The guide, of course, had a different agenda and was happily stopping and pointing out the different types of plants, etc. along the trail. At one point he was pointing out a spider. One of the other hikers said, “it doesn’t look like a spider” and he replied, “that is because a bunch of spiders are grouped together” (aurgh!!! Please keep moving!)

There were also an abundance of ants making massive paths across the trail and up trees. We also saw some giant ants that were about an inch long – half red and half black. Sort of interesting, he told us that the small ants work together to bring back food, but the giant ants go out and come back on their own.

After the stop to see some bats we were at the half way point heading back via a different route. Now I was at the front of the line (next to the guide) instead of the back of the group, so I was right with him when he stopped to point out the hole of some unknown animal’s burrow at which point I commented we should probably continue so as not to bother whatever might be inside. The next time he stopped to point out another hole I just kept walking right past him.

At last the walk was over! We stopped for a leeches. To my dismay there were about five on my shoes which the guide was very helpful in removing. We all took our shoes and socks off to check for leeches. One had made it’s way right through my sock and attached to my ankle! The guide came right over and put some oil – seemed similar to like a menthol or vicks vapo rub type ingredient and the leech dropped right off. Leeches secret an anticoagulant when they attach so the wound keeps bleeding for some time.

Good news! I did get a photo of my bloody ankle post leech removal. Something for you to look forward to when I’m able to upload pictures!

The banana hand-off.

Click on this picture a couple of times to zoom in for a better view of mom orangutan with infant and what seemed to be another related orangutan. The mom passed some food she collected from the caretaker up to the upper orangutan.

Ankle post leech removal. It's not bleeding much, but it continued to bleed for about an hour.

Monday, November 15, 2010

Pontianak and Kuching

Pontianak was amazing - in a slum-like, big city, language communication issues sort of way.  I made it to the equator monument and made a few walks back and forth across the equator.  :-)  It was a raining day and it seems the city sits quite low on the water table.  There are ditches of water on either side of the road and many walkways over water leading to the homes.  I alternately saw a guy peeing in the ditch, another bathing in it and others gathering water.  The people all seemed very friendly and welcoming, though due to the language barrier I can not be -sure- it was welcoming but it seemed that way.  It was big, chaotic, dirty, and when not raining, hot.  Worst thing was I didn't have a converter for their outlets so I couldn't recharge my phone, camera, ipod - so left asap.  Had a bit of a surprise tax at the airport on leaving - 75,000 local currency.  Fortunately due to not buying anything there I had more than enough to pay.  BTW - that's about $8 or so (uh... I think). 

Jakarta airport had Starbucks and Krispy Kreme donuts!

Equator Monument in Pontianak

View of the Equator Monument from right astride the equator.

Felt like the city was just barely above the water table.

River view of Pontianak.

Now in Kuching - what a world of difference just a short plane ride, or 10 hours by bus, away.  The airport is very modern, the city is clean interesting, and it has one of the most beautiful river fronts I've seen.  Really nice.  Today went to the cultural village and tomorrow the wildlife rehabilitation center.  Oh, and my electrical outlet converters work here.  Yeah!

Me at the cultural village.

Long house at cultural village.

I had a chance to try out a blow pipe but decided to pass for everyone's safety including my own.

Kuching means cats, or something like that.

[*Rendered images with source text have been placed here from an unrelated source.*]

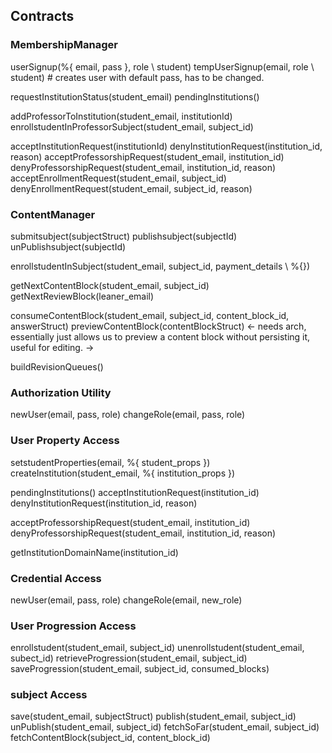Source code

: ## Contracts

### MembershipManager

userSignup(%{ email, pass }, role \\ student)
tempUserSignup(email, role \\ student) # creates user with default pass, has to be changed.

requestInstitutionStatus(student_email)
pendingInstitutions()

addProfessorToInstitution(student_email, institutionId)
enrollstudentInProfessorSubject(student_email, subject_id)

acceptInstitutionRequest(institutionId)
denyInstitutionRequest(institution_id, reason)
acceptProfessorshipRequest(student_email, institution_id)
denyProfessorshipRequest(student_email, institution_id, reason)
acceptEnrollmentRequest(student_email, subject_id)
denyEnrollmentRequest(student_email, subject_id, reason)

### ContentManager

submitsubject(subjectStruct)
publishsubject(subjectId)
unPublishsubject(subjectId)

enrollstudentInSubject(student_email, subject_id, payment_details \\ %{})

getNextContentBlock(student_email, subject_id)
getNextReviewBlock(leaner_email)

consumeContentBlock(student_email, subject_id, content_block_id, answerStruct)
previewContentBlock(contentBlockStruct) <- needs arch, essentially just allows us to preview a content block without persisting it, useful for editing. ->
 
buildRevisionQueues()

### Authorization Utility

newUser(email, pass, role)
changeRole(email, pass, role)

### User Property Access

setstudentProperties(email, %{ student_props })
createInstitution(student_email, %{ institution_props })

pendingInstitutions()
acceptInstitutionRequest(institution_id)
denyInstitutionRequest(institution_id, reason)

acceptProfessorshipRequest(student_email, institution_id)
denyProfessorshipRequest(student_email, institution_id, reason)

getInstitutionDomainName(institution_id)

### Credential Access

newUser(email, pass, role)
changeRole(email, new_role)

### User Progression Access

enrollstudent(student_email, subject_id)
unenrollstudent(student_email, subect_id)
retrieveProgression(student_email, subject_id)
saveProgression(student_email, subject_id, consumed_blocks)

### subject Access

save(student_email, subjectStruct)
publish(student_email, subject_id)
unPublish(student_email, subject_id)
fetchSoFar(student_email, subject_id)
fetchContentBlock(subject_id, content_block_id)
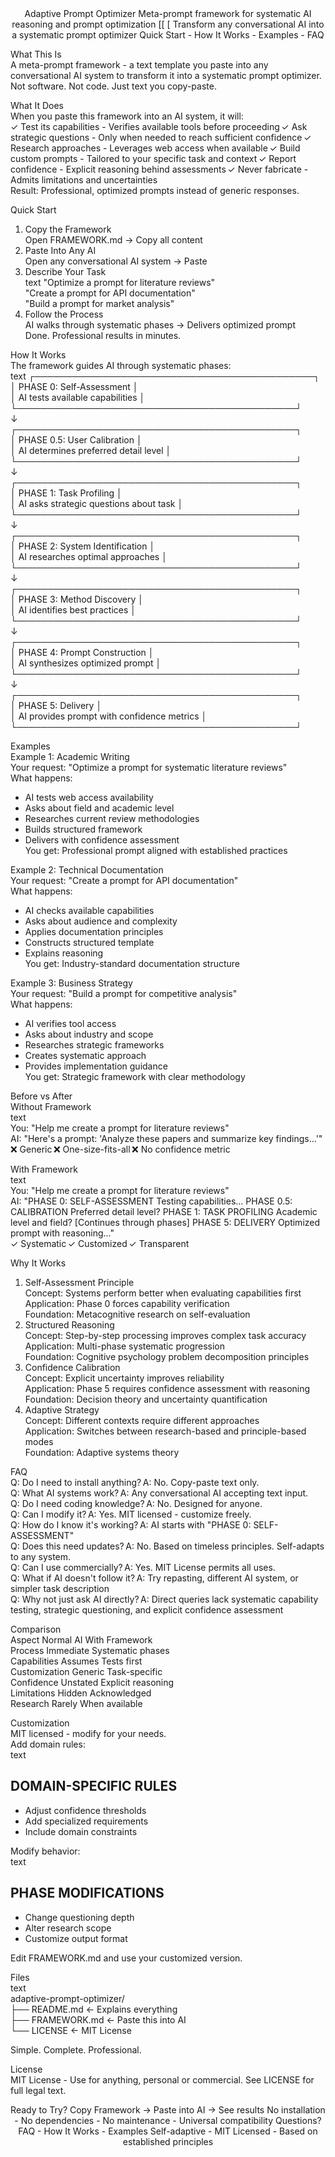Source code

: <div align="center"> Adaptive Prompt Optimizer Meta-prompt framework for systematic AI reasoning and prompt optimization [[ [ Transform any conversational AI into a systematic prompt optimizer Quick Start - How It Works - Examples - FAQ </div>  

What This Is  
A meta-prompt framework - a text template you paste into any conversational AI system to transform it into a systematic prompt optimizer. Not software. Not code. Just text you copy-paste.  

What It Does  
When you paste this framework into an AI system, it will:  
✓ Test its capabilities - Verifies available tools before proceeding ✓ Ask strategic questions - Only when needed to reach sufficient confidence ✓ Research approaches - Leverages web access when available ✓ Build custom prompts - Tailored to your specific task and context ✓ Report confidence - Explicit reasoning behind assessments ✓ Never fabricate - Admits limitations and uncertainties  
Result: Professional, optimized prompts instead of generic responses.  

Quick Start  
1. Copy the Framework  
Open FRAMEWORK.md → Copy all content  
2. Paste Into Any AI  
Open any conversational AI system → Paste  
3. Describe Your Task  
text "Optimize a prompt for literature reviews"  
"Create a prompt for API documentation"  
"Build a prompt for market analysis"  
4. Follow the Process  
AI walks through systematic phases → Delivers optimized prompt  
Done. Professional results in minutes.  

How It Works  
The framework guides AI through systematic phases:  
text ┌─────────────────────────────────────────────┐  
│ PHASE 0: Self-Assessment │  
│ AI tests available capabilities │  
└─────────────────────────────────────────────┘  
↓  
┌─────────────────────────────────────────────┐  
│ PHASE 0.5: User Calibration │  
│ AI determines preferred detail level │  
└─────────────────────────────────────────────┘  
↓  
┌─────────────────────────────────────────────┐  
│ PHASE 1: Task Profiling │  
│ AI asks strategic questions about task │  
└─────────────────────────────────────────────┘  
↓  
┌─────────────────────────────────────────────┐  
│ PHASE 2: System Identification │  
│ AI researches optimal approaches │  
└─────────────────────────────────────────────┘  
↓  
┌─────────────────────────────────────────────┐  
│ PHASE 3: Method Discovery │  
│ AI identifies best practices │  
└─────────────────────────────────────────────┘  
↓  
┌─────────────────────────────────────────────┐  
│ PHASE 4: Prompt Construction │  
│ AI synthesizes optimized prompt │  
└─────────────────────────────────────────────┘  
↓  
┌─────────────────────────────────────────────┐  
│ PHASE 5: Delivery │  
│ AI provides prompt with confidence metrics │  
└─────────────────────────────────────────────┘  

Examples  
Example 1: Academic Writing  
Your request: "Optimize a prompt for systematic literature reviews"  
What happens:  
* AI tests web access availability  
* Asks about field and academic level  
* Researches current review methodologies  
* Builds structured framework  
* Delivers with confidence assessment  
You get: Professional prompt aligned with established practices  

Example 2: Technical Documentation  
Your request: "Create a prompt for API documentation"  
What happens:  
* AI checks available capabilities  
* Asks about audience and complexity  
* Applies documentation principles  
* Constructs structured template  
* Explains reasoning  
You get: Industry-standard documentation structure  

Example 3: Business Strategy  
Your request: "Build a prompt for competitive analysis"  
What happens:  
* AI verifies tool access  
* Asks about industry and scope  
* Researches strategic frameworks  
* Creates systematic approach  
* Provides implementation guidance  
You get: Strategic framework with clear methodology  

Before vs After  
Without Framework  
text  
You: "Help me create a prompt for literature reviews"  
AI: "Here's a prompt: 'Analyze these papers and summarize key findings...'"  
❌ Generic ❌ One-size-fits-all ❌ No confidence metric  

With Framework  
text  
You: "Help me create a prompt for literature reviews"  
AI: "PHASE 0: SELF-ASSESSMENT Testing capabilities... PHASE 0.5: CALIBRATION Preferred detail level? PHASE 1: TASK PROFILING Academic level and field? [Continues through phases] PHASE 5: DELIVERY Optimized prompt with reasoning..."  
✓ Systematic ✓ Customized ✓ Transparent  

Why It Works  
1. Self-Assessment Principle  
Concept: Systems perform better when evaluating capabilities first  
Application: Phase 0 forces capability verification  
Foundation: Metacognitive research on self-evaluation  
2. Structured Reasoning  
Concept: Step-by-step processing improves complex task accuracy  
Application: Multi-phase systematic progression  
Foundation: Cognitive psychology problem decomposition principles  
3. Confidence Calibration  
Concept: Explicit uncertainty improves reliability  
Application: Phase 5 requires confidence assessment with reasoning  
Foundation: Decision theory and uncertainty quantification  
4. Adaptive Strategy  
Concept: Different contexts require different approaches  
Application: Switches between research-based and principle-based modes  
Foundation: Adaptive systems theory  

FAQ  
Q: Do I need to install anything? A: No. Copy-paste text only.  
Q: What AI systems work? A: Any conversational AI accepting text input.  
Q: Do I need coding knowledge? A: No. Designed for anyone.  
Q: Can I modify it? A: Yes. MIT licensed - customize freely.  
Q: How do I know it's working? A: AI starts with "PHASE 0: SELF-ASSESSMENT"  
Q: Does this need updates? A: No. Based on timeless principles. Self-adapts to any system.  
Q: Can I use commercially? A: Yes. MIT License permits all uses.  
Q: What if AI doesn't follow it? A: Try repasting, different AI system, or simpler task description  
Q: Why not just ask AI directly? A: Direct queries lack systematic capability testing, strategic questioning, and explicit confidence assessment  

Comparison  
Aspect Normal AI With Framework  
Process Immediate Systematic phases  
Capabilities Assumes Tests first  
Customization Generic Task-specific  
Confidence Unstated Explicit reasoning  
Limitations Hidden Acknowledged  
Research Rarely When available  

Customization  
MIT licensed - modify for your needs.  
Add domain rules:  
text  
## DOMAIN-SPECIFIC RULES  
- Adjust confidence thresholds  
- Add specialized requirements  
- Include domain constraints  

Modify behavior:  
text  
## PHASE MODIFICATIONS  
- Change questioning depth  
- Alter research scope  
- Customize output format  

Edit FRAMEWORK.md and use your customized version.  

Files  
text  
adaptive-prompt-optimizer/  
├── README.md ← Explains everything  
├── FRAMEWORK.md ← Paste this into AI  
└── LICENSE ← MIT License  

Simple. Complete. Professional.  

License  
MIT License - Use for anything, personal or commercial. See LICENSE for full legal text.  

<div align="center">  
Ready to Try? Copy Framework → Paste into AI → See results  
No installation - No dependencies - No maintenance - Universal compatibility  
Questions? FAQ - How It Works - Examples  
Self-adaptive - MIT Licensed - Based on established principles  
</div>
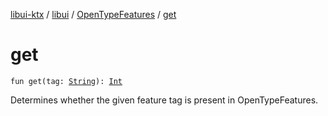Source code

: [libui-ktx](../../index.md) / [libui](../index.md) / [OpenTypeFeatures](index.md) / [get](./get.md)

# get

`fun get(tag: `[`String`](https://kotlinlang.org/api/latest/jvm/stdlib/kotlin/-string/index.html)`): `[`Int`](https://kotlinlang.org/api/latest/jvm/stdlib/kotlin/-int/index.html)

Determines whether the given feature tag is present in OpenTypeFeatures.

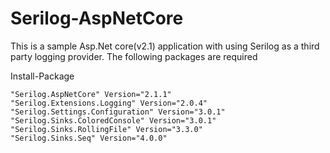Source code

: # Serilog-AspNetCore

This is a sample Asp.Net core(v2.1) application with using Serilog as a third party logging provider.
The following packages are required

Install-Package <package name>

    "Serilog.AspNetCore" Version="2.1.1" 
    "Serilog.Extensions.Logging" Version="2.0.4" 
    "Serilog.Settings.Configuration" Version="3.0.1"
    "Serilog.Sinks.ColoredConsole" Version="3.0.1" 
    "Serilog.Sinks.RollingFile" Version="3.3.0" 
    "Serilog.Sinks.Seq" Version="4.0.0"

This is one of two cat fountains in the city.

Friday, November 12, 2010

Next up.... Pontianak

Had a wonderful 10 days in the Maldives with a very interesting group of people.  On the flight back met a Russian guy who I had noticed dining alone at the Gan resort we were all staying at.  He said he was vacationing there to get away from Russians, but it turns out that probably half the tourists in the southern Maldives were Russian.  haha 

Had a tiring overnight set of flights from Male to Singapore via Colombo.  Due to flight delays my friend Carolyn and I ended up with a six hour layover from 3:30am - 9:30am at the airport in Colombo.  Not fun.  Slept at a hostel in Singapore - now I remember why I don't do that more often.  ;-)

Now it's time to strike out on my own.  In about two hours I fly from Singapore to Pontianak via Jakarta.

Wednesday, November 10, 2010

Biking the atoll

Biking is a great way to get around an atoll because they are so flat.  As we were waiting around to see if a boat could be arranged to take us to Chagos (didn't happen) we used bikes provided by Equator Village to do a little sight seeing.  Here I am with three other from our group of ten.  From left to right, Jorge (from Spain), Seth (from Florida), me, and Terry (from the UK).  I'm appropriated dressed, i.e. no tank tops and shorts, for the ride as the Maldives is a Muslim country.  Yesterday we ventured out by speed boat to a neighboring island that rarely sees tourists, and today we took a local boat to tour around the inside of the atoll.  The water is so perfect and clear.  About a hundred dolphins joined us near the end of our tour to make a perfect end to a very enjoyable day.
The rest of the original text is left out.